Lorentz RMSNorm
Derivation of a Lorentz RMSNorm variant.
Euclidean RMSNorm
In Eculidean space, RMSNorm1 normlaizes a vector $x \in \mathbb{R}^n$ by its RMS magnitude and rescales by a learned $\gamma$:
\[\text{RMSNorm}(\mathbf{x}) = \gamma \cdot \frac{\mathbf{x}}{\|\mathbf{x}\|/\sqrt{n}}\]This is radial rescaling, it moves $\mathbf{x}$ along the ray through the origin to a target norm $\gamma \sqrt{n}$ preserving direction. The learned $\gamma$ controls the target scale.
Hyperbolic Analogue
The natural generalization replaces:
- The Euclidean norm $|\mathbf{x}|$ with the hyperbolic norm $|x|{L} = d{\mathcal{L}}(o,x)$, the geodesic distance from the origin
- Radial rescaling in $\mathbb{R}^n$ with geodesic scaling along the unique geodesic through the origin and $x$, which is the gyroscalar multiplication $\odot$
For $x \in \mathcal{L}^n_k$, the hyperbolic norm is:
\[\|x\|_{L} = d_{\mathcal{L}}(o,x) = \frac{1}{\sqrt{-k}}\text{arccosh}(\sqrt{-k} \cdot x_0)\]where $x_0$ is the time component of $x$ and $o = (1/\sqrt{-k}, \mathbf{0})$ is the origin.

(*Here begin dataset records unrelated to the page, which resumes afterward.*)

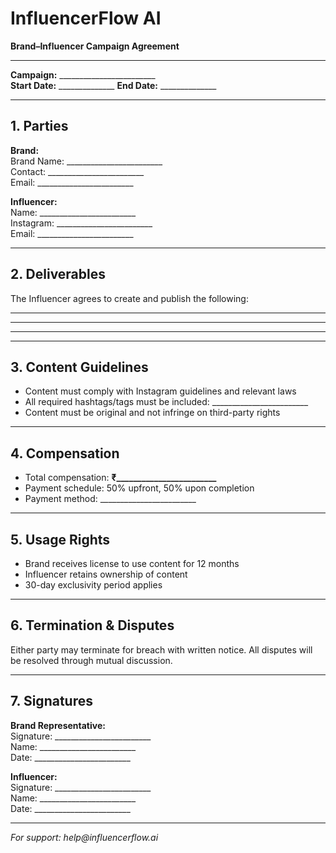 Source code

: # InfluencerFlow AI

**Brand–Influencer Campaign Agreement**

---

**Campaign:** ________________________  
**Start Date:** ______________ **End Date:** ______________

---

## 1. Parties

**Brand:**  
Brand Name: ________________________  
Contact: ________________________  
Email: ________________________

**Influencer:**  
Name: ________________________  
Instagram: ________________________  
Email: ________________________  

---

## 2. Deliverables

The Influencer agrees to create and publish the following:

_______________________________________________________________________________

_______________________________________________________________________________

_______________________________________________________________________________

---

## 3. Content Guidelines

- Content must comply with Instagram guidelines and relevant laws
- All required hashtags/tags must be included: ________________________
- Content must be original and not infringe on third-party rights

---

## 4. Compensation

- Total compensation: **₹________________________**
- Payment schedule: 50% upfront, 50% upon completion
- Payment method: ________________________

---

## 5. Usage Rights

- Brand receives license to use content for 12 months
- Influencer retains ownership of content
- 30-day exclusivity period applies

---

## 6. Termination & Disputes

Either party may terminate for breach with written notice. All disputes will be resolved through mutual discussion.

---

## 7. Signatures

**Brand Representative:**  
Signature: ________________________  
Name: ________________________  
Date: ________________________

**Influencer:**  
Signature: ________________________  
Name: ________________________  
Date: ________________________

---

_For support: help@influencerflow.ai_
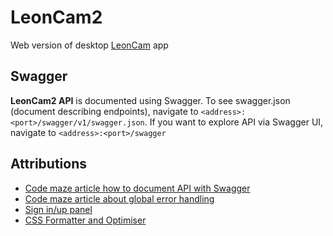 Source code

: # LeonCam2
Web version of desktop [LeonCam](https://github.com/kazimierczak-robert/LeonCam) app

## Swagger

**LeonCam2 API** is documented using Swagger. To see swagger.json (document describing endpoints), navigate to `<address>:<port>/swagger/v1/swagger.json`. If you want to explore API via Swagger UI, navigate to `<address>:<port>/swagger`
  
## Attributions
* [Code maze article how to document API with Swagger](https://code-maze.com/swagger-ui-asp-net-core-web-api/)
* [Code maze article about global error handling](https://code-maze.com/global-error-handling-aspnetcore/)
* [Sign in/up panel](https://codepen.io/andytran/pen/RPBdgM)
* [CSS Formatter and Optimiser](https://www.codebeautifier.com)
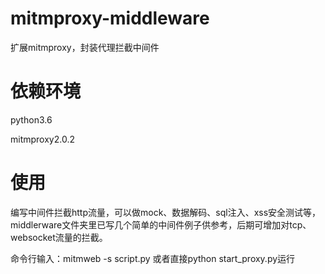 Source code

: # mitmproxy-middleware
扩展mitmproxy，封装代理拦截中间件

# 依赖环境
python3.6

mitmproxy2.0.2

# 使用 
编写中间件拦截http流量，可以做mock、数据解码、sql注入、xss安全测试等，middlerware文件夹里已写几个简单的中间件例子供参考，后期可增加对tcp、websocket流量的拦截。

命令行输入：mitmweb -s script.py 或者直接python start_proxy.py运行
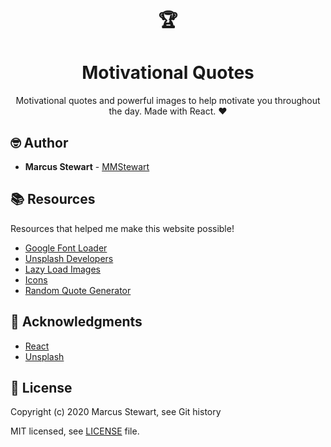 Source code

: <h1 align=center>🏆</h1>
<h1 align=center> Motivational Quotes </h1>

<p align=center> Motivational quotes and powerful images to help motivate you throughout the day. Made with React. ❤️ </p>

<p align=center></p>

## 🤓 Author

- **Marcus Stewart** - [MMStewart](https://github.com/mmstewart)

## 📚 Resources

<p>Resources that helped me make this website possible!</p>

- [Google Font Loader](https://www.npmjs.com/package/react-google-font-loader)
- [Unsplash Developers](https://unsplash.com/developers)
- [Lazy Load Images](https://www.youtube.com/watch?reload=9&v=0-Ze5dEgVFk)
- [Icons](https://icons8.com/)
- [Random Quote Generator](https://www.youtube.com/watch?v=ma_K5kvTfQc)

## 💜 Acknowledgments

- [React](https://reactjs.org/)
- [Unsplash](https://unsplash.com/)

## 📝 License

Copyright (c) 2020<!--- -(Future Years) --> Marcus Stewart, see Git history

MIT licensed, see [LICENSE](LICENSE) file.
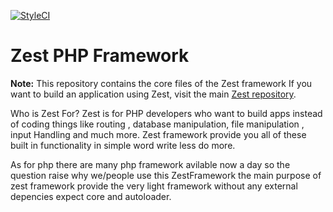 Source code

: [![StyleCI](https://github.styleci.io/repos/135673638/shield?branch=master)](https://github.styleci.io/repos/135673638)

# Zest PHP Framework

**Note:** This repository contains the core files of the Zest framework If you want to build an application using Zest, 
visit the main [Zest repository](https://github.com/Softhub99/Zest).

Who is Zest For? Zest is for PHP developers who want to build apps instead of coding things like routing , database manipulation, file manipulation , input Handling and much more. Zest framework provide you all of these built in functionality in simple word write less do more.

As for php there are many php framework avilable now a day so the question raise why we/people use this ZestFramework the main purpose of zest framework provide the very light framework without any external depencies expect core and autoloader.
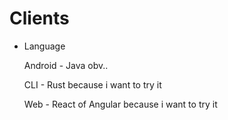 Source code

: # Clients 


- Language

    Android - Java obv..

    CLI - Rust because i want to try it

    Web - React of Angular because i want to try it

Lorentz RMSNorm rescales each token to a learned target hyperbolic norm $\gamma > 0$ via gyroscalar multiplication:
\[\text{LRMSNom}(x) = \frac{\gamma}{\| x \|_L} \odot x\]where gyroscalar multiplication $t \odot x = \text{Exp}_o(t \cdot \text{Log}_o(x))$ moves $x$ along the geodesic through the origin by factor $t$. Since
\[d_{\mathcal{L}}(o, t \odot x) = t d_{\mathcal{L}}(o,x)\]if follows that $| \text{LRMSNorm}(x)|_L$ has geodesic radius $\gamma$ exactly. As $k \to 0$, LRMSNorm reduces to Euclidean RMSNorm with a scalar $\gamma$.
-
Zhang, B., & Sennrich, R. (2019). Root mean square layer normalization. Advances in neural information processing systems, 32. ↩